Upon waking this morning I felt cold and closed-off toward my usual practice of thanksgiving and prayer. Instead of joy and ambition to commune with God, I felt distant from God and hesitant about how to yield my mind. Frankly, I didn’t feel like God was awaiting me with open arms and honestly, I felt shunned. Have you ever felt this way?
Sometimes our minds can play tricks on us and cause us to imagine concepts that make us feel things that are simply not true. I believe this is what was happening in my mind early this morning and I desperately desired to change how I felt. I didn’t want to stay closed. So, I offered a short, quiet prayer asking the Holy Spirit to help me open my heart, and then I turned to the written Word…the Holy Scriptures. I started with two beautiful prayers in Ephesians 1 and 3, and allowed the alchemy of Spirit-inspired words spoken with my voice to work in my heart and woo me to open myself to God.

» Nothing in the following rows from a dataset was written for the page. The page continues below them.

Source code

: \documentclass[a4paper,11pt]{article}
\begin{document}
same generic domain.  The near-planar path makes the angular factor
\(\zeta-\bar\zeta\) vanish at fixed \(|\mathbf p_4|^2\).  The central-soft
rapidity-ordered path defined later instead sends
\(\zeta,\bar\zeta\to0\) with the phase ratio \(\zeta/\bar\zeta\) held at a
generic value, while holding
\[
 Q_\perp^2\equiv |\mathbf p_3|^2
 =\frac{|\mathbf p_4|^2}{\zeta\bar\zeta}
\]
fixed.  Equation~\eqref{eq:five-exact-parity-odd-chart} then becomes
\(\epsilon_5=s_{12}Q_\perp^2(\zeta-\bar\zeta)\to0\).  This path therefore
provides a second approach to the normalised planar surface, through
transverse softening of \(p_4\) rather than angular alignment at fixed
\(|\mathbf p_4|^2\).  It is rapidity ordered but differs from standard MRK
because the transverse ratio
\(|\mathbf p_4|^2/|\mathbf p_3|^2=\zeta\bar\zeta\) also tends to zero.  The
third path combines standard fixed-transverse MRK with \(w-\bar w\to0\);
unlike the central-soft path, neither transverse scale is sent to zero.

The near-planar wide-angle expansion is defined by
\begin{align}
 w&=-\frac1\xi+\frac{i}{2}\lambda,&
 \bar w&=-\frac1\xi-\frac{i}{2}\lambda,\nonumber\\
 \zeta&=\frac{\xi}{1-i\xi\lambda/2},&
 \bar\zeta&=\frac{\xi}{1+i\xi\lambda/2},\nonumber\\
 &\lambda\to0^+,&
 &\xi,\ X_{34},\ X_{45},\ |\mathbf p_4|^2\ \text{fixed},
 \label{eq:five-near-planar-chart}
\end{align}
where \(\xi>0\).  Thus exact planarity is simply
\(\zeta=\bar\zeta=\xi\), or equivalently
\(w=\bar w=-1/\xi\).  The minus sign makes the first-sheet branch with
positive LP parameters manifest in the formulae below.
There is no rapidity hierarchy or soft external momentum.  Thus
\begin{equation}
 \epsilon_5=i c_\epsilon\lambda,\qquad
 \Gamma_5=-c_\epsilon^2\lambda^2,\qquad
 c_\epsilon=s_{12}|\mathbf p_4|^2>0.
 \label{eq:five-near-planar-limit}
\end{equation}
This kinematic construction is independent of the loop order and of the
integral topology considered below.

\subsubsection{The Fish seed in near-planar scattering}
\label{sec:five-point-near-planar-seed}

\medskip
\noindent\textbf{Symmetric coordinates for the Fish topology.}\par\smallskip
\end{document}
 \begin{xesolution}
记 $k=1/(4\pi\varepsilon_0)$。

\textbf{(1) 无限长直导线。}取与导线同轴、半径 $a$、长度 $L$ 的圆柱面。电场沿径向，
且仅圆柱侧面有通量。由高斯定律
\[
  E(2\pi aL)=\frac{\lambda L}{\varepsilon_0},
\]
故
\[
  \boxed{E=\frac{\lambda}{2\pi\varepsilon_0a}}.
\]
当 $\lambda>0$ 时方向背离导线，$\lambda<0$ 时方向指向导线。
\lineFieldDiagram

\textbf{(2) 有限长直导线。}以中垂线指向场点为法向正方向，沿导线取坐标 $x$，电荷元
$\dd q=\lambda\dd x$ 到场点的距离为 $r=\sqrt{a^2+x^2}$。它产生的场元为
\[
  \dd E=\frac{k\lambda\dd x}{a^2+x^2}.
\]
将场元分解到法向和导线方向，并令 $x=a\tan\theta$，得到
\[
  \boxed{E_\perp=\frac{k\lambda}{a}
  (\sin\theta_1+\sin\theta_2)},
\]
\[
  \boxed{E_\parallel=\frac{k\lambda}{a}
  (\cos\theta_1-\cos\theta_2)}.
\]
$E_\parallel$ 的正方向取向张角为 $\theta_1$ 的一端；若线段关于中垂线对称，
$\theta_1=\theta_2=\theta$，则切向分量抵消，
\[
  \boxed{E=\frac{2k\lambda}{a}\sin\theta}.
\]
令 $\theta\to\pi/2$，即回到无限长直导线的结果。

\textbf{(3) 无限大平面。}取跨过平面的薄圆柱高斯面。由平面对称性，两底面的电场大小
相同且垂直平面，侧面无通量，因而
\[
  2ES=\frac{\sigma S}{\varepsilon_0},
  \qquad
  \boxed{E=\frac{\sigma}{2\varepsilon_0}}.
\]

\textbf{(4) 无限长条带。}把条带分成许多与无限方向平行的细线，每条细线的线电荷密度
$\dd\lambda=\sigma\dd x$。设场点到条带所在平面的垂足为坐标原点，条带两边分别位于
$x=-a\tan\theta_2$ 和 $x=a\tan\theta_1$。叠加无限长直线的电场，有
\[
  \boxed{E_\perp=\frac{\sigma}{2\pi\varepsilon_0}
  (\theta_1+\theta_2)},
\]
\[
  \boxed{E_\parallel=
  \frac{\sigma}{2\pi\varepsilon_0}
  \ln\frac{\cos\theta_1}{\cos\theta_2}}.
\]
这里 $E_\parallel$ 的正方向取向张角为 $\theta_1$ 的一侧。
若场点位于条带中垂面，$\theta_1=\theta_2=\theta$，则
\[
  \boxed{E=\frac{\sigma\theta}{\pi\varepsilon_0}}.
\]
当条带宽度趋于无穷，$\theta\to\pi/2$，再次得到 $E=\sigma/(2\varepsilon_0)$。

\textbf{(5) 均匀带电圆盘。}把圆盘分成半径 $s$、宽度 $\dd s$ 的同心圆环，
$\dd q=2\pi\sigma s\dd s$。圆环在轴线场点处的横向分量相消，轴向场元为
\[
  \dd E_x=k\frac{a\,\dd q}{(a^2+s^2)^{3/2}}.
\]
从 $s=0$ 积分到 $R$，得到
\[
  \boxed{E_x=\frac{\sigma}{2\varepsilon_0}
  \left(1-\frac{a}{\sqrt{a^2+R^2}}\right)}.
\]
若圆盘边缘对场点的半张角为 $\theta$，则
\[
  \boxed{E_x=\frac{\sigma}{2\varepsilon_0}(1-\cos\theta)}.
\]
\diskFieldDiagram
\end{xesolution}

As I read and prayed my eyes were drawn to the following passages that absolutely transformed the way I was feeling and freed me to open my heart to communion with God:
“Now, therefore, you are no longer strangers and foreigners, but fellow citizens with the saints and members of the household of God, having been built on the foundation of the apostles and prophets, Jesus Christ Himself being the chief cornerstone, in whom the whole building, being fitted together, grows into a holy temple in the Lord, in whom you also are being built together for a dwelling place of God in the Spirit.” Ephesians 2:19, 21-22 NKJV.
“For it pleased the Father that in [Christ] all the fullness should dwell, and by Him to reconcile all things to himself, by Him, whether things on earth or things in heaven, having made peace through the blood of His cross. And you, who once were alienated and enemies in your mind (italics mine) by wicked works, yet now He has reconciled in the body of His flesh through death, to present you holy, and blameless, and above reproach in His sight.” Colossians 1:19-22
After reading these passages it was very clear to me that how I felt was actually contrary to the truth. You see, THIS is the truth about who we are and how God relates to us and my feelings upon waking were not accurate. The truth is, we are not shunned by God but we have been reconciled to God. The truth is, we are not distant from God but we have been brought near to Him. The truth is, we are not enemies or strangers to God but we are citizens and members of His household.
Notice that Colossians reads that we were “alienated and enemies in our minds…” Isn’t that powerful? That the feeling of being alienated from God comes from the mind, and once we are reminded of the truth that we are not alienated from God, the mind can change. And let’s go one step truer, we are actually the dwelling place of God in the Spirit and we can’t get much closer to God than that!
Needless to say my feelings changed, my morning practice was invigorated and I was relieved to receive the truth of these beautiful words in to my heart along with brand new feelings toward God. Join me?
Meditation for Mind Renewal: I am not an enemy, a stranger or a foreigner to God. I am a friend, a citizen and a member of God’s household in Christ. I am a friend of God. I am a child of God and I am without blame in His sight. I am the dwelling place of God in the Spirit. God is not mad at me, nor is God shunning me. I am at peace with God and my mind is being renewed to this transformative truth even now. Thank you Holy Spirit for opening my heart and showing me how close I really am. Amen.